## Exercise brief
Skip the images and restate every line of the records exactly.

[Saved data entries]

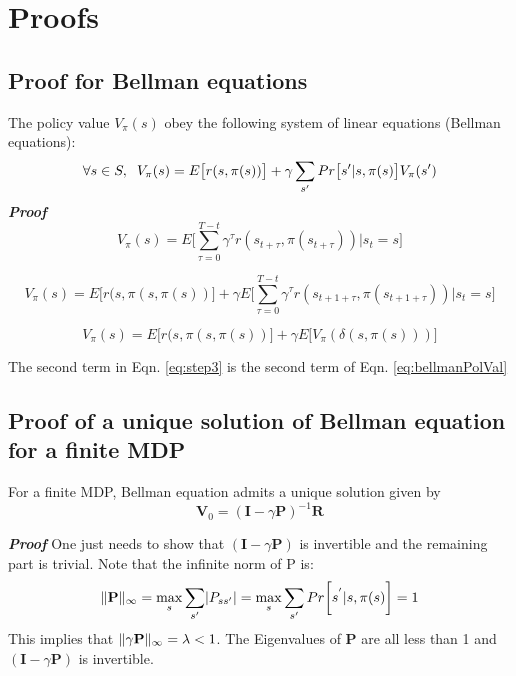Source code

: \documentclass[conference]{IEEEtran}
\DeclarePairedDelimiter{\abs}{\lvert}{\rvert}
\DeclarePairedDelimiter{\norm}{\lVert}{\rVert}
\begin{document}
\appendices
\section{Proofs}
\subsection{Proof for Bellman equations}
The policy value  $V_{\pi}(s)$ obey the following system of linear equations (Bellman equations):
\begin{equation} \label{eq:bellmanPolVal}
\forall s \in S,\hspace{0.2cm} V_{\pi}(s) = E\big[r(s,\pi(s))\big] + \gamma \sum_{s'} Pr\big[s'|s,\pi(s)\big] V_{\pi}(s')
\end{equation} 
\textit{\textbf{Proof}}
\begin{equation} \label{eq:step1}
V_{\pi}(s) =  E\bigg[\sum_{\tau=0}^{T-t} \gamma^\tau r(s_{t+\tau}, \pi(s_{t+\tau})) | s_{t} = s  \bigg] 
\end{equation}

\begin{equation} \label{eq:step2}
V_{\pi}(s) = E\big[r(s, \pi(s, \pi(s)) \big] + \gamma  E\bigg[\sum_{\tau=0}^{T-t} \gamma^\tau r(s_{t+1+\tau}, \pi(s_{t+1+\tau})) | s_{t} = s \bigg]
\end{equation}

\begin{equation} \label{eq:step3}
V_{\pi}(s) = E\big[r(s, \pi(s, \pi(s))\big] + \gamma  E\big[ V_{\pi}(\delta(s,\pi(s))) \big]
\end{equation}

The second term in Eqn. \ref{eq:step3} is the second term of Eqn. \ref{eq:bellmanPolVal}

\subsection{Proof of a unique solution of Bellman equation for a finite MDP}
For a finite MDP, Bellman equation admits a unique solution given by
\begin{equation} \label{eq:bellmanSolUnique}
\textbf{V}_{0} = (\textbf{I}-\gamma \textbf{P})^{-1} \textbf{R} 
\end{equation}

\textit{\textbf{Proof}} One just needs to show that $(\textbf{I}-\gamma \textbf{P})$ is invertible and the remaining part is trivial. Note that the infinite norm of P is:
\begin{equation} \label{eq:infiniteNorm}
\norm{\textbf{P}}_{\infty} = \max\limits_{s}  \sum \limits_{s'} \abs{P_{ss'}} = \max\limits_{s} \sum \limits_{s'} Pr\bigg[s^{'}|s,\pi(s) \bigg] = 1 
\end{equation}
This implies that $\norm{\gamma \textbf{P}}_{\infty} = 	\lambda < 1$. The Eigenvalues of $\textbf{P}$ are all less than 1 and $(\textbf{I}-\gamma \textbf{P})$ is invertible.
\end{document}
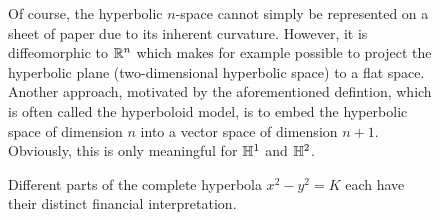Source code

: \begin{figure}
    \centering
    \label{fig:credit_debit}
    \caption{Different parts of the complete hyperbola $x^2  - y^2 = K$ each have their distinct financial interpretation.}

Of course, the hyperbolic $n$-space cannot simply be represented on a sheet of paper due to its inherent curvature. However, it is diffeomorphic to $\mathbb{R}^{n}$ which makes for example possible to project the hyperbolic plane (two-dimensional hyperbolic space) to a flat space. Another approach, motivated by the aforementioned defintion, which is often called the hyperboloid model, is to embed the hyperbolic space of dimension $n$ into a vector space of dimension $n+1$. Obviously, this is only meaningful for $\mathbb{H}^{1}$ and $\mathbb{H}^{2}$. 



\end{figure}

## Response
Source code

: \documentclass[conference]{IEEEtran}
\DeclarePairedDelimiter{\abs}{\lvert}{\rvert}
\DeclarePairedDelimiter{\norm}{\lVert}{\rVert}
\begin{document}
\appendices
\section{Proofs}
\subsection{Proof for Bellman equations}
The policy value  $V_{\pi}(s)$ obey the following system of linear equations (Bellman equations):
\begin{equation} \label{eq:bellmanPolVal}
\forall s \in S,\hspace{0.2cm} V_{\pi}(s) = E\big[r(s,\pi(s))\big] + \gamma \sum_{s'} Pr\big[s'|s,\pi(s)\big] V_{\pi}(s')
\end{equation} 
\textit{\textbf{Proof}}
\begin{equation} \label{eq:step1}
V_{\pi}(s) =  E\bigg[\sum_{\tau=0}^{T-t} \gamma^\tau r(s_{t+\tau}, \pi(s_{t+\tau})) | s_{t} = s  \bigg] 
\end{equation}

\begin{equation} \label{eq:step2}
V_{\pi}(s) = E\big[r(s, \pi(s, \pi(s)) \big] + \gamma  E\bigg[\sum_{\tau=0}^{T-t} \gamma^\tau r(s_{t+1+\tau}, \pi(s_{t+1+\tau})) | s_{t} = s \bigg]
\end{equation}

\begin{equation} \label{eq:step3}
V_{\pi}(s) = E\big[r(s, \pi(s, \pi(s))\big] + \gamma  E\big[ V_{\pi}(\delta(s,\pi(s))) \big]
\end{equation}

The second term in Eqn. \ref{eq:step3} is the second term of Eqn. \ref{eq:bellmanPolVal}

\subsection{Proof of a unique solution of Bellman equation for a finite MDP}
For a finite MDP, Bellman equation admits a unique solution given by
\begin{equation} \label{eq:bellmanSolUnique}
\textbf{V}_{0} = (\textbf{I}-\gamma \textbf{P})^{-1} \textbf{R} 
\end{equation}

\textit{\textbf{Proof}} One just needs to show that $(\textbf{I}-\gamma \textbf{P})$ is invertible and the remaining part is trivial. Note that the infinite norm of P is:
\begin{equation} \label{eq:infiniteNorm}
\norm{\textbf{P}}_{\infty} = \max\limits_{s}  \sum \limits_{s'} \abs{P_{ss'}} = \max\limits_{s} \sum \limits_{s'} Pr\bigg[s^{'}|s,\pi(s) \bigg] = 1 
\end{equation}
This implies that $\norm{\gamma \textbf{P}}_{\infty} = 	\lambda < 1$. The Eigenvalues of $\textbf{P}$ are all less than 1 and $(\textbf{I}-\gamma \textbf{P})$ is invertible.
\end{document}
Source code

: \begin{figure}
    \centering
    \label{fig:credit_debit}
    \caption{Different parts of the complete hyperbola $x^2  - y^2 = K$ each have their distinct financial interpretation.}

Of course, the hyperbolic $n$-space cannot simply be represented on a sheet of paper due to its inherent curvature. However, it is diffeomorphic to $\mathbb{R}^{n}$ which makes for example possible to project the hyperbolic plane (two-dimensional hyperbolic space) to a flat space. Another approach, motivated by the aforementioned defintion, which is often called the hyperboloid model, is to embed the hyperbolic space of dimension $n$ into a vector space of dimension $n+1$. Obviously, this is only meaningful for $\mathbb{H}^{1}$ and $\mathbb{H}^{2}$. 



\end{figure}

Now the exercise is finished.